More than 14,000 students are enrolled at East Tennessee State University this semester, according to the school.
ETSU announced Wednesday 14,466 students were attending classes for the spring 2012 semester. This is a record number, up by 283 students from this time in 2011 when enrollment was 14,183.
The school said more students are enrolled in every category, including undergraduates, transfer students, first-time freshmen and graduate students. This number also includes medical and pharmacy students.
New ETSU President Brian Noland said he was happy more and more people are pursuing their goals.
“The most exciting aspect of this announcement is that 14,466 men and women are transforming their lives by pursuing some level of higher education,” ETSU President Brian Noland said in a news release. “I’m delighted to be part of this campus community during this time of enrollment growth.”
ETSU has enrolled more students each fall and spring semester than the previous corresponding semesters for many years. ETSU reported more than 15,500 students enrolled this past fall semester. Enrollment typically is less in the spring than the fall, because of December graduation and fewer enrollees in the middle of the academic year. But the school has been experiencing increases in the spring from previous springs.

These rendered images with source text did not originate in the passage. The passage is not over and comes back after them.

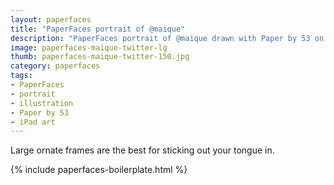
 ```yaml
---
layout: paperfaces
title: "PaperFaces portrait of @maique"
description: "PaperFaces portrait of @maique drawn with Paper by 53 on an iPad."
image: paperfaces-maique-twitter-lg
thumb: paperfaces-maique-twitter-150.jpg
category: paperfaces
tags: 
- PaperFaces
- portrait
- illustration
- Paper by 53
- iPad art
---
```


Large ornate frames are the best for sticking out your tongue in.

{% include paperfaces-boilerplate.html %}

“It seems the efforts, the programs, what we have to offer, people are interested in,” said Ramona Williams, ETSU vice provost for enrollment services. “You know, ETSU offers such a wide variety of programs and degrees.”
Reasons for continued enrollment increases include the HOPE Scholarship, the breadth of programs at the school, numerous off-campus locations, online options for course work, student services and like tutoring and new on-campus apartments.
Graduate-level students have continued to increase in number, too. In the past 15 years 10 new doctoral programs have been added to ETSU’s offerings, most recently the doctor of practice in nursing.
For undergraduates, the top programs of study are nursing, pre-business, education, allied health, psychology and criminal justice, in that order, Williams said.
ETSU has always drawn the majority of its students from this region, especially Washington, Sullivan and Carter and other counties near ETSU. Williams said, though, that new scholarship initiatives offered by the school should make ETSU more attractive to students from farther away.
“The majority of our undergraduate students come from the counties that are closest to us,” Williams said.“We expect to see more students enrolling from beyond.”